About 3 hours into the ride I felt like someone flipped a switch:  the fog lifted, the sun came out in a cloudless blue sky, and the Nebraska landscape changed from lush green fields to rolling grassland. Mike spotted a small yellow cropdusting plane swooping over the fields like a large bird.






Route 30 took us west through the Sand Hills, the largest area of sand dunes in North America. Parts of this ecosystem have never been plowed, and I kept expecting to see a herd of buffalo thundering across the plains.

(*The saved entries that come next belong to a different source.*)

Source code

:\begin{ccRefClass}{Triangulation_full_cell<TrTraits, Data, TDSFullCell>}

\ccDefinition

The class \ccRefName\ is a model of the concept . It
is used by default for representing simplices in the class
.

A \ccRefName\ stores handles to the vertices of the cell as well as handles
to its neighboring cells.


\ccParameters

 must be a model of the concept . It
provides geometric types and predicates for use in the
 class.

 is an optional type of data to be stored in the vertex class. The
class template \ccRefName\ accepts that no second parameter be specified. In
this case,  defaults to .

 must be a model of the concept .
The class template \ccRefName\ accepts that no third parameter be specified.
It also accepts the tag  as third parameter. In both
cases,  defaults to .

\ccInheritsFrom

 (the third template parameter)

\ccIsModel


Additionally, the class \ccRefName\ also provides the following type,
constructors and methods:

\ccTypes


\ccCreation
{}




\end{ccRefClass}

Mike had the GPS set to show the elevation as we gradually climbed from 1860' in Grand Island, NE to 5430' in Boulder, CO, our destination for the day. Western Nebraska and eastern Colorado are part of the Great Plains that stretch from Canada into Texas east of the Rockies. As we rode west and climbed higher, we watched clouds of dust follow tractors in the brown fields and herds of cattle grazing in the sparse grasslands.





As we kept pushing west, we both scanned the horizon for the first glimpse of the Rockies. I wondered what the pioneers felt as they slowly made their way through the Plains, knowing they had the Rockies to cross. We're looking forward to twisting, curving, steep mountain roads after 3 days of traveling on straight and flat highways, but I'm sure the folks in covered wagons had different thoughts about the Rockies.



We haven't been in a busy city like Boulder yet on this trip, and it was a shock to go from riding lonely miles with the road to ourselves to busy highways.



We're meeting our kids for dinner, looking forward to shooting pool and catching up with their lives. Tomorrow we're continuing our trek west into the Rockies. The flat, straight roads are behind us and the mountains promise a challenging and fun ride.

1 comment:

  1. Hooray for leaving those grey skies behind.

    I am sure those twisties will be a welcome sight.